All food and water consume should be timely so as to avoid the much dread “bonking”! “Bonking” occurs when one’s body simply says “enough” due to insufficient food or water. It makes riding miserable and sometimes even causes the need to end a ride. Eating or drinking after the “bonking” stage has been reached is only minimally helpful and rarely completely defeats “bonking”. Again, drink water (or your sports drink) and eat something when you feel the need!

What you drink on the ride is determined by personal experience. Some cyclists have their own personal “super sauce” (and are referred to in the literature as “Cycling Super Chickens”). Others use a favored sports drink or even chocolate milk. I prefer water. It is refreshing and doesn’t mess up my camel back. Whatever one drinks, always carry water. If nothing else, it far superior to any of the other drinks mentioned when the need to remove foreign matter from eyes or grit from cuts and scrapes occurs.
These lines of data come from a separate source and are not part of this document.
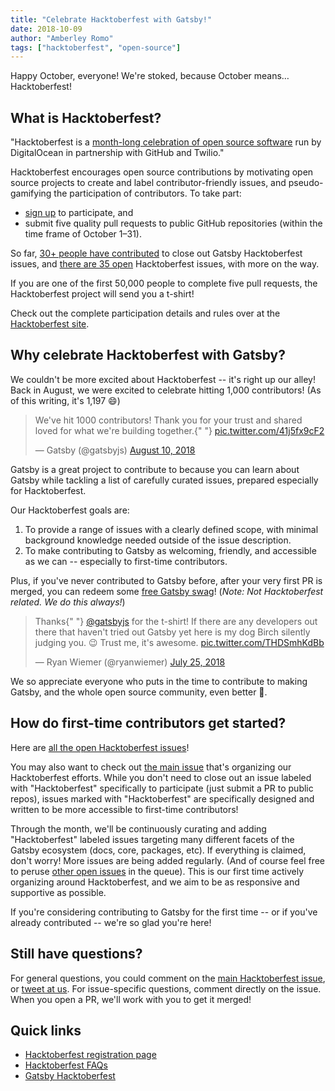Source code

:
 ```yaml
---
title: "Celebrate Hacktoberfest with Gatsby!"
date: 2018-10-09
author: "Amberley Romo"
tags: ["hacktoberfest", "open-source"]
---
```


Happy October, everyone! We're stoked, because October means… Hacktoberfest!

## What is Hacktoberfest?

"Hacktoberfest is a [month-long celebration of open source software](https://hacktoberfest.digitalocean.com/faq) run by DigitalOcean in partnership with GitHub and Twilio."

Hacktoberfest encourages open source contributions by motivating open source projects to create and label contributor-friendly issues, and pseudo-gamifying the participation of contributors. To take part:

- [sign up](https://hacktoberfest.digitalocean.com/sign_up/register) to participate, and
- submit five quality pull requests to public GitHub repositories (within the time frame of October 1–31).

So far, [30+ people have contributed](https://github.com/gatsbyjs/gatsby/issues?q=is%3Aissue+sort%3Aupdated-desc+label%3AHacktoberfest+is%3Aclosed) to close out Gatsby Hacktoberfest issues, and [there are 35 open](https://github.com/gatsbyjs/gatsby/issues?q=is%3Aissue+sort%3Aupdated-desc+label%3AHacktoberfest+is%3Aopen) Hacktoberfest issues, with more on the way.

If you are one of the first 50,000 people to complete five pull requests, the Hacktoberfest project will send you a t-shirt!

Check out the complete participation details and rules over at the [Hacktoberfest site](https://hacktoberfest.digitalocean.com/details).

## Why celebrate Hacktoberfest with Gatsby?

We couldn't be more excited about Hacktoberfest -- it's right up our alley! Back in August, we were excited to celebrate hitting 1,000 contributors! (As of this writing, it's 1,197 😄)

<blockquote class="twitter-tweet" data-lang="en">
  <p lang="en" dir="ltr">
    We&#39;ve hit 1000 contributors! Thank you for your trust and shared loved
    for what we&#39;re building together.{" "}
    <a href="https://t.co/41j5fx9cF2">pic.twitter.com/41j5fx9cF2</a>
  </p>
  &mdash; Gatsby (@gatsbyjs) <a href="https://twitter.com/gatsbyjs/status/1027876829615595520?ref_src=twsrc%5Etfw">August 10, 2018</a>
</blockquote>

Gatsby is a great project to contribute to because you can learn about Gatsby while tackling a list of carefully curated issues, prepared especially for Hacktoberfest.

Our Hacktoberfest goals are:

1. To provide a range of issues with a clearly defined scope, with minimal background knowledge needed outside of the issue description.
2. To make contributing to Gatsby as welcoming, friendly, and accessible as we can -- especially to first-time contributors.

Plus, if you've never contributed to Gatsby before, after your very first PR is merged, you can redeem some [free Gatsby swag](/contributing/contributor-swag/)! (_Note: Not Hacktoberfest related. We do this always!_)

<blockquote class="twitter-tweet" data-lang="en">
  <p lang="en" dir="ltr">
    Thanks{" "}
    <a href="https://twitter.com/gatsbyjs?ref_src=twsrc%5Etfw">@gatsbyjs</a> for
    the t-shirt! If there are any developers out there that haven't tried out
    Gatsby yet here is my dog Birch silently judging you. 😉 Trust me, it's
    awesome. <a href="https://t.co/THDSmhKdBb">pic.twitter.com/THDSmhKdBb</a>
  </p>
  &mdash; Ryan Wiemer (@ryanwiemer) <a href="https://twitter.com/ryanwiemer/status/1022267081998266368?ref_src=twsrc%5Etfw">July 25, 2018</a>
</blockquote>

We so appreciate everyone who puts in the time to contribute to making Gatsby, and the whole open source community, even better 💜.

## How do first-time contributors get started?

Here are [all the open Hacktoberfest issues](https://github.com/gatsbyjs/gatsby/issues?q=is%3Aissue+sort%3Aupdated-desc+label%3AHacktoberfest+is%3Aopen)!

You may also want to check out [the main issue](https://github.com/gatsbyjs/gatsby/issues/8719) that's organizing our Hacktoberfest efforts. While you don't need to close out an issue labeled with "Hacktoberfest" specifically to participate (just submit a PR to public repos), issues marked with "Hacktoberfest" are specifically designed and written to be more accessible to first-time contributors!

Through the month, we'll be continuously curating and adding "Hacktoberfest" labeled issues targeting many different facets of the Gatsby ecosystem (docs, core, packages, etc). If everything is claimed, don't worry! More issues are being added regularly. (And of course feel free to peruse [other open issues](https://github.com/gatsbyjs/gatsby/issues) in the queue). This is our first time actively organizing around Hacktoberfest, and we aim to be as responsive and supportive as possible.

If you're considering contributing to Gatsby for the first time -- or if you've already contributed -- we're so glad you're here!

## Still have questions?

For general questions, you could comment on the [main Hacktoberfest issue](https://github.com/gatsbyjs/gatsby/issues/8719), or [tweet at us](https://twitter.com/gatsbyjs). For issue-specific questions, comment directly on the issue. When you open a PR, we'll work with you to get it merged!

## Quick links

- [Hacktoberfest registration page](https://hacktoberfest.digitalocean.com/sign_up/register)
- [Hacktoberfest FAQs](https://hacktoberfest.digitalocean.com/faq)
- [Gatsby Hacktoberfest](https://github.com/gatsbyjs/gatsby/issues/8719)
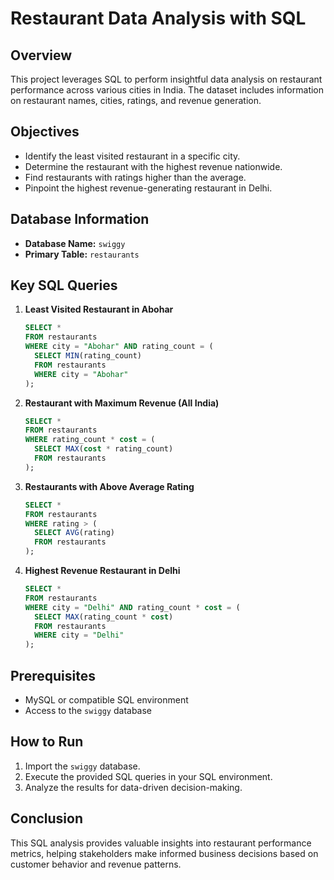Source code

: # Restaurant Data Analysis with SQL

## Overview

This project leverages SQL to perform insightful data analysis on restaurant performance across various cities in India. The dataset includes information on restaurant names, cities, ratings, and revenue generation.

## Objectives

- Identify the least visited restaurant in a specific city.
- Determine the restaurant with the highest revenue nationwide.
- Find restaurants with ratings higher than the average.
- Pinpoint the highest revenue-generating restaurant in Delhi.

## Database Information

- **Database Name:** `swiggy`
- **Primary Table:** `restaurants`

## Key SQL Queries

1. **Least Visited Restaurant in Abohar**

   ```sql
   SELECT *
   FROM restaurants
   WHERE city = "Abohar" AND rating_count = (
     SELECT MIN(rating_count)
     FROM restaurants
     WHERE city = "Abohar"
   );
   ```

2. **Restaurant with Maximum Revenue (All India)**

   ```sql
   SELECT *
   FROM restaurants
   WHERE rating_count * cost = (
     SELECT MAX(cost * rating_count)
     FROM restaurants
   );
   ```

3. **Restaurants with Above Average Rating**

   ```sql
   SELECT *
   FROM restaurants
   WHERE rating > (
     SELECT AVG(rating)
     FROM restaurants
   );
   ```

4. **Highest Revenue Restaurant in Delhi**

   ```sql
   SELECT *
   FROM restaurants
   WHERE city = "Delhi" AND rating_count * cost = (
     SELECT MAX(rating_count * cost)
     FROM restaurants
     WHERE city = "Delhi"
   );
   ```

## Prerequisites

- MySQL or compatible SQL environment
- Access to the `swiggy` database

## How to Run

1. Import the `swiggy` database.
2. Execute the provided SQL queries in your SQL environment.
3. Analyze the results for data-driven decision-making.

## Conclusion

This SQL analysis provides valuable insights into restaurant performance metrics, helping stakeholders make informed business decisions based on customer behavior and revenue patterns.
AVOID THE CONSUMPTION OF ALCOHOL ON A RIDE! No, don’t tell me how it is “ok” and you can “handle it”. Alcohol consumption should be reserved as a post ride reward. Knowing that there is a good, micro brewed IPA in my post ride future has certainly proven to be a great motivator for me!

Equipment –

Always remember your helmet! If you don’t wear a helmet, don’t present me with your insipid arguments as to why helmets are not needed. People who don’t wear helmets are referred to by other cyclists and in the literature as “no brainers”. Almost everybody who has ridden for any length of time has a “helmet” story about how wearing a helmet saved him. For most of us, the head’s contents have proved quite useful. Heads do not like to assume the part of a “landing gear”, but some form of “forced landing” is not always avoidable. Helmets help keep head contents where they belong when such occasions occur.
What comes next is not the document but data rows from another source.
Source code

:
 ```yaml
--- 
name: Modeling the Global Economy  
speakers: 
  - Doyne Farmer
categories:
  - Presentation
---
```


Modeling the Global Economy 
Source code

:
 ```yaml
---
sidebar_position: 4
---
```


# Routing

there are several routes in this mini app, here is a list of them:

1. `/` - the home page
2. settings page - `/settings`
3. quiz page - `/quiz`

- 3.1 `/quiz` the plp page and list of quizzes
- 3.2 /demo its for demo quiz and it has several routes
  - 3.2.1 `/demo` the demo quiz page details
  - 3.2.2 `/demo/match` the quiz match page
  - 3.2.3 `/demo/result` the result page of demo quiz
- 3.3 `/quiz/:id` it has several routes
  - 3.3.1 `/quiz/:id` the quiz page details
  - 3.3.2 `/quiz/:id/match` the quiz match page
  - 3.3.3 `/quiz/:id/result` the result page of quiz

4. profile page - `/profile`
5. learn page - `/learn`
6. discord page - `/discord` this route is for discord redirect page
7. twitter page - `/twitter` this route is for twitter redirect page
Spare inner tubes, as well as patch kits should always be brought. If you haven’t had a flat, you haven’t ridden for long. These items can be readily placed in most camelbacks or in expandable bags that are attached under the saddle. Placing these items in the “under the saddle” type of bag helps to ensure you will always have these much needed items with you. It is also good for carrying such items as maps. These bags can be especially good as a place to conceal items you wish to hide from a spouse! Nobody would think to check there!
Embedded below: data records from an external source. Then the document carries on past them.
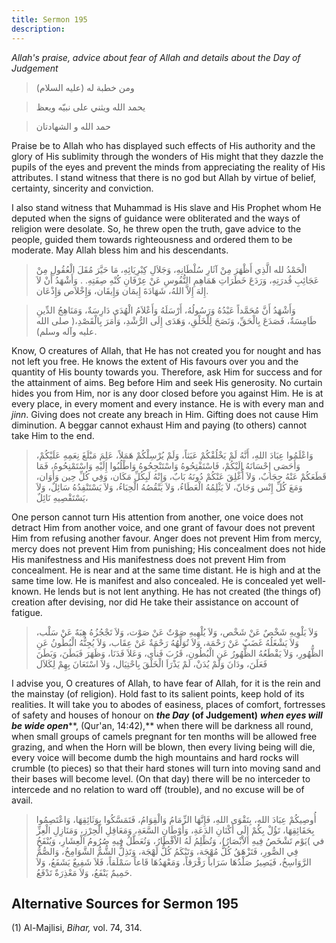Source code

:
 ```yaml
---
title: Sermon 195
description: 
---
```


*Allah\'s praise, advice about fear of Allah and details about the Day
of Judgement*

> ومن خطبة له (عليه السلام)

> يحمد الله ويثني على نبيّه ويعظ

> حمد الله و الشهادتان

Praise be to Allah who has displayed such effects of His authority and
the glory of His sublimity through the wonders of His might that they
dazzle the pupils of the eyes and prevent the minds from appreciating
the reality of His attributes. I stand witness that there is no god but
Allah by virtue of belief, certainty, sincerity and conviction.

I also stand witness that Muhammad is His slave and His Prophet whom He
deputed when the signs of guidance were obliterated and the ways of
religion were desolate. So, he threw open the truth, gave advice to the
people, guided them towards righteousness and ordered them to be
moderate. May Allah bless him and his descendants.

> الْحَمْدُ لله الَّذِي أَظْهَرَ مِنْ آثَارِ سُلْطَانِهِ، وَجَلاَلِ كِبْرِيَائِهِ، مَا حَيَّرَ مُقَلَ الْعُقُولِ
> مِنْ عَجَائِبِ قُدرَتِهِ، وَرَدَعَ خَطَرَاتِ هَمَاهِمِ النُّفُوسِ عَنْ عِرْفَانِ كُنْهِ صِفَتِهِ. . وَأَشْهَدُ أَنْ
> لاَ إِلهَ إِلاَّ اللهُ، شَهَادَةَ إِيمَان وَإِيقَان، وَإِخْلاَص وَإِذْعَان.

> وَأَشْهَدُ أَنَّ مُحَمَّداً عَبْدُهُ وَرَسُولُهُ، أَرْسَلَهُ وَأَعْلاَمُ الْهُدَى دَارِسَةٌ، وَمَنَاهِجُ الدِّينِ
> طَامِسَةٌ، فَصَدَعَ بِالْحَقِّ، وَنَصَحَ لِلْخَلْقِ، وَهَدَى إِلَى الرُّشْدِ، وَأَمَرَ بِالْقَصْدِ،( صلى الله
> عليه وآله وسلم).

Know, O creatures of Allah, that He has not created you for nought and
has not left you free. He knows the extent of His favours over you and
the quantity of His bounty towards you. Therefore, ask Him for success
and for the attainment of aims. Beg before Him and seek His generosity.
No curtain hides you from Him, nor is any door closed before you against
Him. He is at every place, in every moment and every instance. He is
with every man and *jinn*. Giving does not create any breach in Him.
Gifting does not cause Him diminution. A beggar cannot exhaust Him and
paying (to others) cannot take Him to the end.

> وَاعْلَمُوا عِبَادَ اللهِ، أَنَّهُ لَمْ يَخْلُقْكُمْ عَبَثاً، وَلَمْ يُرْسِلْكُمْ هَمَلاً، عَلِمَ مَبْلَغَ نِعَمِهِ
> عَلَيْكُمْ، وَأَحَصَى إِحْسَانَهُ إِلَيْكُمْ، فَاسْتَفْتِحُوهُ وَاسْتَنْجِحُوهُ وَاطْلُبُوا إِلَيْهِ وَاسْتَمْنِحُوهُ،
> فَمَا قَطَعَكُمْ عَنْهُ حِجَابٌ، وَلاَ أُغْلِقَ عَنْكُمْ دُونَهُ بَابٌ، وَإِنْهُ لَبِكُلِّ مَكَان، وَفِي كُلِّ حِين
> وَأَوَان، وَمَعَ كُلِّ إِنْس وَجَانّ، لاَ يَثْلِمُهُ الْعَطَاءُ، وَلاَ يَنْقُصُهُ الْحِبَاءُ، وَلاَ يَسْتَنْفِدُهُ
> سَائِلٌ، وَلاَ يَسْتَقْصِيهِ نَائِلٌ،

One person cannot turn His attention from another, one voice does not
detract Him from another voice, and one grant of favour does not prevent
Him from refusing another favour. Anger does not prevent Him from mercy,
mercy does not prevent Him from punishing; His concealment does not hide
His manifestness and His manifestness does not prevent Him from
concealment. He is near and at the same time distant. He is high and at
the same time low. He is manifest and also concealed. He is concealed
yet well-known. He lends but is not lent anything. He has not created
(the things of) creation after devising, nor did He take their
assistance on account of fatigue.

> وَلاَ يَلْوِيهِ شَخْصٌ عَنْ شَخْص، وَلاَ يُلْهِيهِ صَوْتٌ عَنْ صَوْت، وَلاَ تَجْجُزُهُ هِبَهٌ عَنْ سَلْب، وَلاَ
> يَشْغَلُهُ غَضَبٌ عَنْ رَحْمَة، وَلاَ تُوَلِّهُهُ رَحْمَةٌ عَنْ عِقَاب، وَلاَ يُجِنُّهُ الْبُطُونُ عَنِ الظُّهُورِ،
> وَلاَ يَقْطَعُهُ الظُّهُورُ عَنِ الْبُطُونِ، قَرُبَ فَنأَى، وَعَلاَ فَدَنَا، وَظَهَرَ فَبَطَنَ، وَبَطَنَ فَعَلَنَ،
> ودَانَ وَلَمْ يُدَنْ، لَمْ يَذْرَاَ الْخَلْقَ بِاحْتِيَال، وَلاَ اسْتَعَانَ بِهِمْ لِكَلاَل

I advise you, O creatures of Allah, to have fear of Allah, for it is the
rein and the mainstay (of religion). Hold fast to its salient points,
keep hold of its realities. It will take you to abodes of easiness,
places of comfort, fortresses of safety and houses of honour on ***the
Day*** **(of Judgement)** ***when eyes will be wide open*****, (Qur'an,
14:42),** when there will be darkness all round, when small groups of
camels pregnant for ten months will be allowed free grazing, and when
the Horn will be blown, then every living being will die, every voice
will become dumb the high mountains and hard rocks will crumble (to
pieces) so that their hard stones will turn into moving sand and their
bases will become level. (On that day) there will be no interceder to
intercede and no relation to ward off (trouble), and no excuse will be
of avail.

> أُوصِيكُمْ عِبَادَ اللهِ، بِتَقْوَى اللهِ، فَإِنَّهَا الزِّمَامُ وَالْقِوَامُ، فَتَمَسَّكُوا بِوَثَائِقِهَا،
> وَاعْتَصِمُوا بِحَقَائِقِهَا، تَؤُلْ بِكُمْ إِلَى أَكْنَانِ الدَعَةِ، وَأَوْطَانِ السَّعَةِ، وَمَعَاقِلِ
> الْحِرْزِ، وَمَنَازِلِ الْعِزِّ في )يَوْم تَشْخَصُ فِيهِ الاْبْصَارُ)، وَتُظْلِمُ لَهُ الاْقْطَارُ، وَتُعَطَّلُ
> فِيهِ صُرُومُ الْعِشَارِ، وَيُنْفَخُ فِي الصُّورِ، فَتَزْهَقُ كُلُّ مُهْجَة، وَتَبْكَمُ كُلُّ لَهْجَة، وَتَذِلُّ
> الشُّمُّ الشَّوَامِخُ، وَالصُّمُّ الرَّوَاسِخُ، فَيَصِيرُ صَلْدُهَا سَرَاباً رَقْرَقاً، وَمَعْهَدُهَا قَاعاً
> سَمْلَقاً، فَلاَ شَفِيعٌ يَشَفَعُ، وَلاَ حَمِيمٌ يَنْفَعُ، وَلاَ مَعْذِرَةٌ تَدْفَعُ.

## Alternative Sources for Sermon 195

\(1\) Al-Majlisi, *Bihar,* vol. 74, 314.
Eye protection is very important! Cycling glasses or goggles can protect one’s eyes from the wind or airborne foreign bodies or those that get shot up from the ground. Being able to see clearly is a great help to any cyclist. Additionally, there are many cycling glasses (nonprescription) that come with changeable lenses that allow the cyclist to select a tint that is best suited for a given day’s lighting conditions. Riding with properly tinted glasses not only helps with visual clarity, but can help prevent eye strain and eye tiredness. (Many of us have found that wearing yellow tinted lenses on a grey day not only provides better contrast, but it places one in a “happier” state of mind. I would caution to avoid using too dark a tint of lenses if your route will take you from bright light directly into shadow or darkness. You don’t wish to be temporarily “blinded” while steering a moving bike! (The same thing applies to a ride that may not end until nightfall. Obviously, one can always resort to carrying multiple lenses.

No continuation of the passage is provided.